(Data extract)
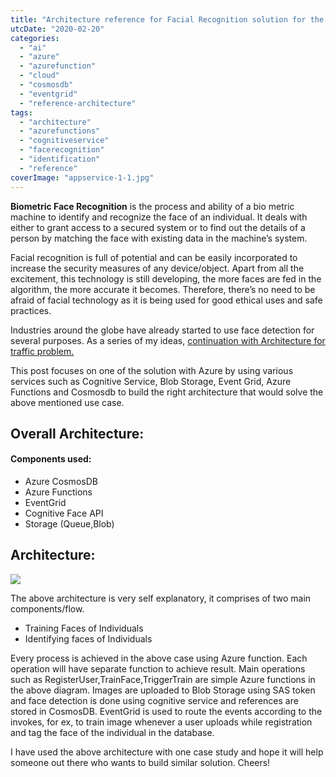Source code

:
 ```yaml
---
title: "Architecture reference for Facial Recognition solution for the fraud prevention using Azure AI and Cosmosdb"
utcDate: "2020-02-20"
categories: 
  - "ai"
  - "azure"
  - "azurefunction"
  - "cloud"
  - "cosmosdb"
  - "eventgrid"
  - "reference-architecture"
tags: 
  - "architecture"
  - "azurefunctions"
  - "cognitiveservice"
  - "facerecognition"
  - "identification"
  - "reference"
coverImage: "appservice-1-1.jpg"
---
```


**Biometric Face Recognition** is the process and ability of a bio metric machine to identify and recognize the face of an individual. It deals with either to grant access to a secured system or to find out the details of a person by matching the face with existing data in the machine’s system.

Facial recognition is full of potential and can be easily incorporated to increase the security measures of any device/object. Apart from all the excitement, this technology is still developing, the more faces are fed in the algorithm, the more accurate it becomes. Therefore, there’s no need to be afraid of facial technology as it is being used for good ethical uses and safe practices.

Industries around the globe have already started to use face detection for several purposes. As a series of my ideas, [continuation with Architecture for traffic problem.](https://sajeetharan.wordpress.com/2019/06/13/how-azure-cosmosdb-functions-powerbi-iot-hub-could-solve-the-burning-traffic-problem/)

This post focuses on one of the solution with Azure by using various services such as Cognitive Service, Blob Storage, Event Grid, Azure Functions and Cosmosdb to build the right architecture that would solve the above mentioned use case.

## Overall Architecture:

#### Components used:

- Azure CosmosDB
- Azure Functions
- EventGrid
- Cognitive Face API
- Storage (Queue,Blob)

## Architecture:

![](https://sajeetharan.wordpress.com/wp-content/uploads/2020/02/face-detection-1.png?w=900)

The above architecture is very self explanatory, it comprises of two main components/flow.

- Training Faces of Individuals
- Identifying faces of Individuals

Every process is achieved in the above case using Azure function. Each operation will have separate function to achieve result. Main operations such as RegisterUser,TrainFace,TriggerTrain are simple Azure functions in the above diagram. Images are uploaded to Blob Storage using SAS token and face detection is done using cognitive service and references are stored in CosmosDB. EventGrid is used to route the events according to the invokes, for ex, to train image whenever a user uploads while registration and tag the face of the individual in the database.

I have used the above architecture with one case study and hope it will help someone out there who wants to build similar solution. Cheers!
(End Data extract)
_Task objective_
Filter the entries down to the lines containing "uploads". Copy each of those lines.

_Result of the exercise_
![](https://sajeetharan.wordpress.com/wp-content/uploads/2020/02/face-detection-1.png?w=900)
Every process is achieved in the above case using Azure function. Each operation will have separate function to achieve result. Main operations such as RegisterUser,TrainFace,TriggerTrain are simple Azure functions in the above diagram. Images are uploaded to Blob Storage using SAS token and face detection is done using cognitive service and references are stored in CosmosDB. EventGrid is used to route the events according to the invokes, for ex, to train image whenever a user uploads while registration and tag the face of the individual in the database.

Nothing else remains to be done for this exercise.